The Colors That Made My Dad Who He Was
I don’t normally describe people in colors but it occurred to me that when I think of my father, certain colors come to mind. Because this Sunday is Father’s Day, I have been thinking about him often. Here are my thoughts about the colors that made my father who he was. RED Dad loved the color red. As far as I know he always drove a red truck. He was a farmer and sold farm equipment so while the truck was red on the outside, on the inside it was an assortment of tools, parts, and anything else he might need during the day. Dad died in 1995 but to this day when I see a red truck, my heart skips a beat and I remember. I remember going to salt the cattle with him and bouncing along at his side. I remember waiting for him to come home at night and the excitement of seeing his truck pull into our driveway. I remember expecting my first child and asking him to take me for a bouncy ride in his truck to see if it would help his grandson make an appearance. I remember my son begging to go with Grandpa for a ride in his truck and telling my father to be sure and buckle him in. I remember watching the two of them ride off together with my heart in my throat and tears in my eyes. Love moments, I call them.WHITE
Farmers don’t stay clean very long so it may seem strange that I associate the color white with him, but there is a very good reason. Dad’s parents, my grandparents, were strong, faithful Christians and went to church every Sunday. Church is where my mom and dad met. Church and faith is what glued them together for life. Dad was 26 and mom was 16 when they married.
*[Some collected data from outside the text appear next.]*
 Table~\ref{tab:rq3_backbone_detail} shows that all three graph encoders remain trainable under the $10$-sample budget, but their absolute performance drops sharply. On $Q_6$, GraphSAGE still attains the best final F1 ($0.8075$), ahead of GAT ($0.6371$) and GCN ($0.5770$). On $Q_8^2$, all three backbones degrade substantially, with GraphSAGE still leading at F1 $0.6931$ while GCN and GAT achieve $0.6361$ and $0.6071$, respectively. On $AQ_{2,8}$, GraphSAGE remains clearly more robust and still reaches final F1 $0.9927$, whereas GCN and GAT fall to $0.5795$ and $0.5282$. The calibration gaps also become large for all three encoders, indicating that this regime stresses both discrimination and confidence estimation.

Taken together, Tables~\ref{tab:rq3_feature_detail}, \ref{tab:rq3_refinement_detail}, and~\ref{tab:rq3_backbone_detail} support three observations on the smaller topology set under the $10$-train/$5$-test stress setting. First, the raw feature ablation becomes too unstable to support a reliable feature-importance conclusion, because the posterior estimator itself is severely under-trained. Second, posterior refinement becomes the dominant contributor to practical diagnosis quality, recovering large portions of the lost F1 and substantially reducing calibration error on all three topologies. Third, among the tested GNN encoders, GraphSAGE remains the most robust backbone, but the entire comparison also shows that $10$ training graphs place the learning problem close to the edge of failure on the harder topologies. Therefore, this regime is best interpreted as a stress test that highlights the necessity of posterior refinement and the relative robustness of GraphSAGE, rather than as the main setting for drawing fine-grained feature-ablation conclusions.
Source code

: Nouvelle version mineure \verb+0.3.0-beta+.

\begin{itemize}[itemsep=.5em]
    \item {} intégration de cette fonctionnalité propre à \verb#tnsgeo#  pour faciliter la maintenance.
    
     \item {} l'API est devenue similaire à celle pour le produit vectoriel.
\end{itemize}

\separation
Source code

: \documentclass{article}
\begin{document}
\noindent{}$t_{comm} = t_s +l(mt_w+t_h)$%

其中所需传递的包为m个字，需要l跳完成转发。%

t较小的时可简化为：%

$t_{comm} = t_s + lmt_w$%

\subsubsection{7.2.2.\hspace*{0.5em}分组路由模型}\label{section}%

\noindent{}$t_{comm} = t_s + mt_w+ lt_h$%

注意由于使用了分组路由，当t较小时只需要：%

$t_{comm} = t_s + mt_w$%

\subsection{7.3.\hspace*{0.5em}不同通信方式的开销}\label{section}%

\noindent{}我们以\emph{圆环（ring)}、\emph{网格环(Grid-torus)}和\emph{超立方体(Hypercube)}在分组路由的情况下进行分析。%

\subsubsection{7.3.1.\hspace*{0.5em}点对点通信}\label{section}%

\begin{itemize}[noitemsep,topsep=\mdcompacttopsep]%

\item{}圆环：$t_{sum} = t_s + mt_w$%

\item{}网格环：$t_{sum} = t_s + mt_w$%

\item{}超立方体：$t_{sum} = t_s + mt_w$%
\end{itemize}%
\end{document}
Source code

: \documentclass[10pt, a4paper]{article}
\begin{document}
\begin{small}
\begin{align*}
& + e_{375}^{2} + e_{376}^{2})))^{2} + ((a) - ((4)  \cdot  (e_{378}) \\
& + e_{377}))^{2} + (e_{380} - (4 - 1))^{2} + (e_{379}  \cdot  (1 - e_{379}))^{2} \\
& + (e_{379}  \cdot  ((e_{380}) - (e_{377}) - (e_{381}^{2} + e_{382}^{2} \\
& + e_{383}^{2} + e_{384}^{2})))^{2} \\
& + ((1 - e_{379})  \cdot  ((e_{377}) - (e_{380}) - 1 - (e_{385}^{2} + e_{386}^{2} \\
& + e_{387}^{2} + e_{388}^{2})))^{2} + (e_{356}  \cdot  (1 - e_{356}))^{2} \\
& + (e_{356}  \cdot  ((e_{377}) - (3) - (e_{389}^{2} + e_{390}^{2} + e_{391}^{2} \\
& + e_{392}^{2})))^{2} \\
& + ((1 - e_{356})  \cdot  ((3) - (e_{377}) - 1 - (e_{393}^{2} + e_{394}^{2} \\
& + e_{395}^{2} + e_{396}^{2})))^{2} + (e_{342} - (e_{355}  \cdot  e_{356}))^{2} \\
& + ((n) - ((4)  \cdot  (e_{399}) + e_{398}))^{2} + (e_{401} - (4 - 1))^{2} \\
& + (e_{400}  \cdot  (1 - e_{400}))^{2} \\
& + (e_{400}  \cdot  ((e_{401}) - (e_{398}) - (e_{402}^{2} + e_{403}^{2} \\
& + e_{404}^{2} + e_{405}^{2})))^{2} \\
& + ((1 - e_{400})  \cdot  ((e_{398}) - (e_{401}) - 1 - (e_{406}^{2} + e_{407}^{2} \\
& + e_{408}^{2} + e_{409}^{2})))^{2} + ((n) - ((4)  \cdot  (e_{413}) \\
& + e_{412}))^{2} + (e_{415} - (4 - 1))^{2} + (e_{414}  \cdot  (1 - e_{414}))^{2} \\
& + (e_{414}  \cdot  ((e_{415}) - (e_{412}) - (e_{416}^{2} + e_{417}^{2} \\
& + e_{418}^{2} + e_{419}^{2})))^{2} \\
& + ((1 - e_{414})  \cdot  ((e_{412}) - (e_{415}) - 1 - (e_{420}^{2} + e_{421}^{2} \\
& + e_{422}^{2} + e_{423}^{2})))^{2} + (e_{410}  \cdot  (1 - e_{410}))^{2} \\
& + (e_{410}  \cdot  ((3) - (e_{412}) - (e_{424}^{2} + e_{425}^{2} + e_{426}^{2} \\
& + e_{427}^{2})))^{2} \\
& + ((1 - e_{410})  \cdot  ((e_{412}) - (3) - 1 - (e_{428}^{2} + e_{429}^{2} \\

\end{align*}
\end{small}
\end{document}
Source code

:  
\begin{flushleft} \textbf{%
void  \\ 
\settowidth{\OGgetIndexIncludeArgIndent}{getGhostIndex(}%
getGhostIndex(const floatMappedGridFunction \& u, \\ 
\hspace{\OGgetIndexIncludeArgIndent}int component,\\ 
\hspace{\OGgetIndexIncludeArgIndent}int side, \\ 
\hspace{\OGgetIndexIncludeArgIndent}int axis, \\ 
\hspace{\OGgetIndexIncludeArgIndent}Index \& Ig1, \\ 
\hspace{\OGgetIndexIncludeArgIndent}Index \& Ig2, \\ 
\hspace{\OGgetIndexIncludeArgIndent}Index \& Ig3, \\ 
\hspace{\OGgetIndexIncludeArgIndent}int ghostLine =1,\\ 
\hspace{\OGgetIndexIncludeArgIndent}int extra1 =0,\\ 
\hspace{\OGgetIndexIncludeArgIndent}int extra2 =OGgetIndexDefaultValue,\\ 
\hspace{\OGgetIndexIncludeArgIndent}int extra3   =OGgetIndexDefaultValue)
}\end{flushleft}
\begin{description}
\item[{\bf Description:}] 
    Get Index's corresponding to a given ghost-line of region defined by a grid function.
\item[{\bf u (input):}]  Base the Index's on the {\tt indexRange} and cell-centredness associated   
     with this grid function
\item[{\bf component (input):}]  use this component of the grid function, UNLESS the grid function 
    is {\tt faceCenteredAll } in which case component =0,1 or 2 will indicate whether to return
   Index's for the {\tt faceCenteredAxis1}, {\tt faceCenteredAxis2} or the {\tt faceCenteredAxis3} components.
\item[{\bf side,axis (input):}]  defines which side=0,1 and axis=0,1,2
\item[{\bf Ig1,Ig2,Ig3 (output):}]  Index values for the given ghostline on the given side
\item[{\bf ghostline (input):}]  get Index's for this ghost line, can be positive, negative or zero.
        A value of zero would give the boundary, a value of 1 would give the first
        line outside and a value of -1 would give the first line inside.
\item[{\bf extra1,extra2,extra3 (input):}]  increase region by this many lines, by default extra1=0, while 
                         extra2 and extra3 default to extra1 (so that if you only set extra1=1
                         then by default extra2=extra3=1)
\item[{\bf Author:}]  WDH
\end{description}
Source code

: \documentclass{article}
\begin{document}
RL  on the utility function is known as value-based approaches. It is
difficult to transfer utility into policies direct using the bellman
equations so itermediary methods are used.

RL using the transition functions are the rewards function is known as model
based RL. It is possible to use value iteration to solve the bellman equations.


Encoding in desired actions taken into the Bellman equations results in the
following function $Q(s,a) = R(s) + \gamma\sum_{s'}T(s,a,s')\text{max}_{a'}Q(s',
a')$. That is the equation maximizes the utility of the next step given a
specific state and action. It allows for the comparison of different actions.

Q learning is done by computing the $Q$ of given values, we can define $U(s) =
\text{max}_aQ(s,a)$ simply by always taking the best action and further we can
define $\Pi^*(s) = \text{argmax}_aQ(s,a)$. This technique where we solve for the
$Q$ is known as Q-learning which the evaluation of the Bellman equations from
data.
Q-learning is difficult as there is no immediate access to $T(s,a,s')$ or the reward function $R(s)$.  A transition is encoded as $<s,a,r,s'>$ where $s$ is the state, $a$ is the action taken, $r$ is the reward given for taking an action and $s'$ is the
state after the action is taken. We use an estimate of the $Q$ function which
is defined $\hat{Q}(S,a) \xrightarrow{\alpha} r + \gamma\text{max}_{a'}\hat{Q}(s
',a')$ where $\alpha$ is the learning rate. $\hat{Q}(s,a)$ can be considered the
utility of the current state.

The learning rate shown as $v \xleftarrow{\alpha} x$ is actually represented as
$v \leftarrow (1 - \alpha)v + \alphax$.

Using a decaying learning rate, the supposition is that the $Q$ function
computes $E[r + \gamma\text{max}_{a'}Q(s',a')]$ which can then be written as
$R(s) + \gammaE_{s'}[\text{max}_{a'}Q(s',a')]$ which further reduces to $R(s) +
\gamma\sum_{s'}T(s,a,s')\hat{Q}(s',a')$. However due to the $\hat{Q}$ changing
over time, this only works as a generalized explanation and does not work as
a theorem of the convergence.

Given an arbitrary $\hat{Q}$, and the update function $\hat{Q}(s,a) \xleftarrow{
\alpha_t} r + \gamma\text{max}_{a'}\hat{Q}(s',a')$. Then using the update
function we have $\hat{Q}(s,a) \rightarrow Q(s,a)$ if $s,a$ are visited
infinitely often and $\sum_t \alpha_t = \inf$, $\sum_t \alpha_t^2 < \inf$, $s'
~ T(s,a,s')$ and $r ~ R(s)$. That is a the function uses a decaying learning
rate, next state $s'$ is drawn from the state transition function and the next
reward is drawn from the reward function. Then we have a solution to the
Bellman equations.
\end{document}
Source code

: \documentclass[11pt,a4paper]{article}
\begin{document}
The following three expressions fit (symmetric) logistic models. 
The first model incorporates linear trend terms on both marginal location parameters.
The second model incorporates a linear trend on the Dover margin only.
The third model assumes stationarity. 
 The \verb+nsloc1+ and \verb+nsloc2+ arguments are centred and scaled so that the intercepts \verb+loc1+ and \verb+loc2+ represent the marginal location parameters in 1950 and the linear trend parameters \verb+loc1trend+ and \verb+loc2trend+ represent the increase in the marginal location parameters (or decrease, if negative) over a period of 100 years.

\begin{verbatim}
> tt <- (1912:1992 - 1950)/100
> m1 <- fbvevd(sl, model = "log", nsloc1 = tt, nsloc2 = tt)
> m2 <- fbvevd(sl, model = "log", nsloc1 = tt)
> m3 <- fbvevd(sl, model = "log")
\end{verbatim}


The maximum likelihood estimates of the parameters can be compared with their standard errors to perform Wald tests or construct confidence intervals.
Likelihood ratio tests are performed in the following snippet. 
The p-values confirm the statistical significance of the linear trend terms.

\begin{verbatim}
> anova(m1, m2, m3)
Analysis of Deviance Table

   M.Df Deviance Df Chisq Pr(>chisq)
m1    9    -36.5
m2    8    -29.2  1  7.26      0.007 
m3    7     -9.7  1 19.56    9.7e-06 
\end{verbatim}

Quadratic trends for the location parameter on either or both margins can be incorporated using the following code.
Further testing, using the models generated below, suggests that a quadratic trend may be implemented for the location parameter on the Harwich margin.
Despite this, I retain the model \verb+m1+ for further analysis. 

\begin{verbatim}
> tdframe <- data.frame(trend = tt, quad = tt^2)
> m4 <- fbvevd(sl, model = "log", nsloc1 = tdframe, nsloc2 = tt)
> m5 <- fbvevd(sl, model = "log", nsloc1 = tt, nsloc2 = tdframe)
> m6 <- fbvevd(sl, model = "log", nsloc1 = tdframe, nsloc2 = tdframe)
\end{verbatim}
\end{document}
I came along a year later and my brother soon followed. Their marriage was rough and rocky in the early years. Today folks don’t stick together and work things out like they once did. Divorce is so common no one bats an eye when a family splits up. I admit that as a child I often wondered if my parents might divorce, but as I got older I realized that wasn’t going to happen. Deep down they loved each other and they took their religion and their wedding vows seriously. They weren’t perfect people but like the hymn they sang on Sunday said, they were washed in the blood. Their Bibles were worn from use and scripture was quoted to me often….especially the “Children obey your parents.” Daddy might start out every day clean, but by night time his boots were muddy and his clothes in need of a wash. That didn’t matter. What makes a man is what’s on the inside and inside, his faith made him whiter than snow. BLUE
My father was made up of several shades of blue. There was the icy blue of his eyes. He had kind eyes that could twinkle with mirth but those same eyes could change into laser beams that froze me in my tracks. He was a tough man and I never saw him shed a tear until the day his own father died. Seeing my dad cry shook the world beneath my feet. It was like watching the planes fly into the twin towers. Before he cried he was bigger than life, stronger than Super-man. After he cried my heart ached with the knowledge that he was human too.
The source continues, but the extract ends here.